### SOURCE RECORDS
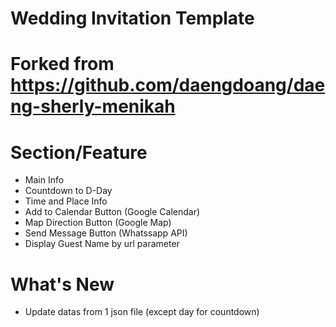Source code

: # Wedding Invitation Template
# Forked from https://github.com/daengdoang/daeng-sherly-menikah

<!-- ![Thumbnail](/image/thumbnail-web-sherly-daeng-menikah.png) -->


# Section/Feature
- Main Info
- Countdown to D-Day
- Time and Place Info
- Add to Calendar Button (Google Calendar)
- Map Direction Button (Google Map)
- Send Message Button (Whatssapp API)
- Display Guest Name by url parameter

# What's New
- Update datas from 1 json file (except day for countdown)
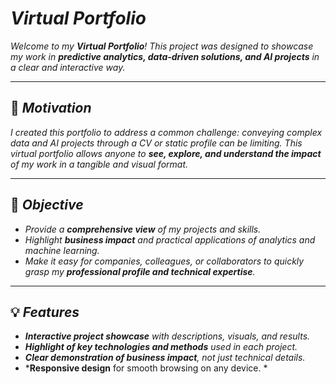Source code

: # *Virtual Portfolio*

*Welcome to my **Virtual Portfolio**! This project was designed to showcase my work in **predictive analytics, data-driven solutions, and AI projects** in a clear and interactive way.*

---

## 📌 *Motivation*

*I created this portfolio to address a common challenge: conveying complex data and AI projects through a CV or static profile can be limiting. This virtual portfolio allows anyone to **see, explore, and understand the impact** of my work in a tangible and visual format.*

---

## 🎯 *Objective*

- *Provide a **comprehensive view** of my projects and skills.*  
- *Highlight **business impact** and practical applications of analytics and machine learning.*  
- *Make it easy for companies, colleagues, or collaborators to quickly grasp my **professional profile and technical expertise**.*  

---

## 💡 *Features*

- ***Interactive project showcase** with descriptions, visuals, and results.*  
- ***Highlight of key technologies and methods** used in each project.*  
- ***Clear demonstration of business impact**, not just technical details.*  
- ***Responsive design** for smooth browsing on any device. *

### ACTIVITY
The answer must be the lines of the entries above, written out exactly from the first through the one with "- Add to Calendar Button (Google Calendar)", and no pictures.

### ANSWER AREA
Source code

: # Wedding Invitation Template
# Forked from https://github.com/daengdoang/daeng-sherly-menikah

<!-- ![Thumbnail](/image/thumbnail-web-sherly-daeng-menikah.png) -->


# Section/Feature
- Main Info
- Countdown to D-Day
- Time and Place Info
- Add to Calendar Button (Google Calendar)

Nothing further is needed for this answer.